Я не мог ей уступить и настойчиво повторил свою просьбу. Прежде чем я успел опомниться, с ней произошла перемена, которой я меньше всего ожидал.
— В какой раз спрашиваете вы меня об этом? — со сдержанной холодностью, сразу напомнившей мне наши разговоры во фронтовом госпитале, проговорила она. Я мысленно увидел ее в полотняной шапочке, изящно сдвинутой набок, и в белом халате поверх платья защитного цвета. Темные змейки бровей шевельнулись, и мне послышались нотки досады и иронии. Сейчас она скажет: «Вы умеете читать лекции в самом неподходящем месте» или что-нибудь в этом роде.
«Что с ней?» — не сразу сообразил я. Она всегда была вежлива и предупредительна, а порой даже нежна со мной. Такой я давно не видел ее…

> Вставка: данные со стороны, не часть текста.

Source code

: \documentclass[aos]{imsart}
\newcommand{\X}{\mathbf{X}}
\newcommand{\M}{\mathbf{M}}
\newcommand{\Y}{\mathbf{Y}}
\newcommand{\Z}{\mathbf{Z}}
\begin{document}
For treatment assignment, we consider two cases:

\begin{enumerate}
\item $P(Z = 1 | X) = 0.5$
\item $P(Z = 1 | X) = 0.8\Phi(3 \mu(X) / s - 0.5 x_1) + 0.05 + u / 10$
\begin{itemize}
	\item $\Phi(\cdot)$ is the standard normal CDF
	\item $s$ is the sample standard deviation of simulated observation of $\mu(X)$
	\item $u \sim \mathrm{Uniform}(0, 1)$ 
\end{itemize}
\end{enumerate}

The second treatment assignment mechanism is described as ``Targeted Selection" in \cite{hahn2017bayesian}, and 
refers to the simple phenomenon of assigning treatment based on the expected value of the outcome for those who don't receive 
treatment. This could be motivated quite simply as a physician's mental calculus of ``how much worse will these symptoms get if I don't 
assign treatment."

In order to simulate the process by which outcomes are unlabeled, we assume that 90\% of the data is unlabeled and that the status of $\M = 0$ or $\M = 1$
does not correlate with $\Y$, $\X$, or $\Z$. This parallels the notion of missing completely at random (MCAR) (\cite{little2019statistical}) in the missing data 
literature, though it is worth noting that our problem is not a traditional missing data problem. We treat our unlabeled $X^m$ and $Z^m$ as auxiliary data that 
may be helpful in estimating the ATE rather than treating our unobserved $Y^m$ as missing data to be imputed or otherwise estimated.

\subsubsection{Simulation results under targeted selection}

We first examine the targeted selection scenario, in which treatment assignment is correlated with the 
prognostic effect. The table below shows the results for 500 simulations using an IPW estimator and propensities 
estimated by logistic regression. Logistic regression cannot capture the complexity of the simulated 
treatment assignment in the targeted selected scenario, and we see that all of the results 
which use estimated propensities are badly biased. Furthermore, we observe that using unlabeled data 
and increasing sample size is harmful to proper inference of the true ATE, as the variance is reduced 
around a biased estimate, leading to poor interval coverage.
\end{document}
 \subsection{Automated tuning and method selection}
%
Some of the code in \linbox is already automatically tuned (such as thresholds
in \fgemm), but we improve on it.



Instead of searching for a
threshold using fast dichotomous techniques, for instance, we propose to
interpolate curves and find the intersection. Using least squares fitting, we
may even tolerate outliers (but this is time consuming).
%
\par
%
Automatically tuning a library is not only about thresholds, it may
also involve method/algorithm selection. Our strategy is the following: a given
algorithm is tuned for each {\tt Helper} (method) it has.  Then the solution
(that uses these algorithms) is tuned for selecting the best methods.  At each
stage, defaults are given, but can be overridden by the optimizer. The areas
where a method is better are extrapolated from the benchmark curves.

Она вернулась с войны душевно разбитой и чем-то подавленной. Осунувшаяся, похудевшая, с поблекшими губами и ранними морщинами на лбу, она выглядела намного старше своих лет. Одевалась Надежда Васильевна небрежно, как бы щеголяя своим безразличием к себе. Грубые нитяные чулки, топорщась обтягивали ее тонкие, стройные ноги, обутые в стоптанные туфли, старое изношенное пальто висело на худом теле, каштановые волосы покрывал слинявший платок.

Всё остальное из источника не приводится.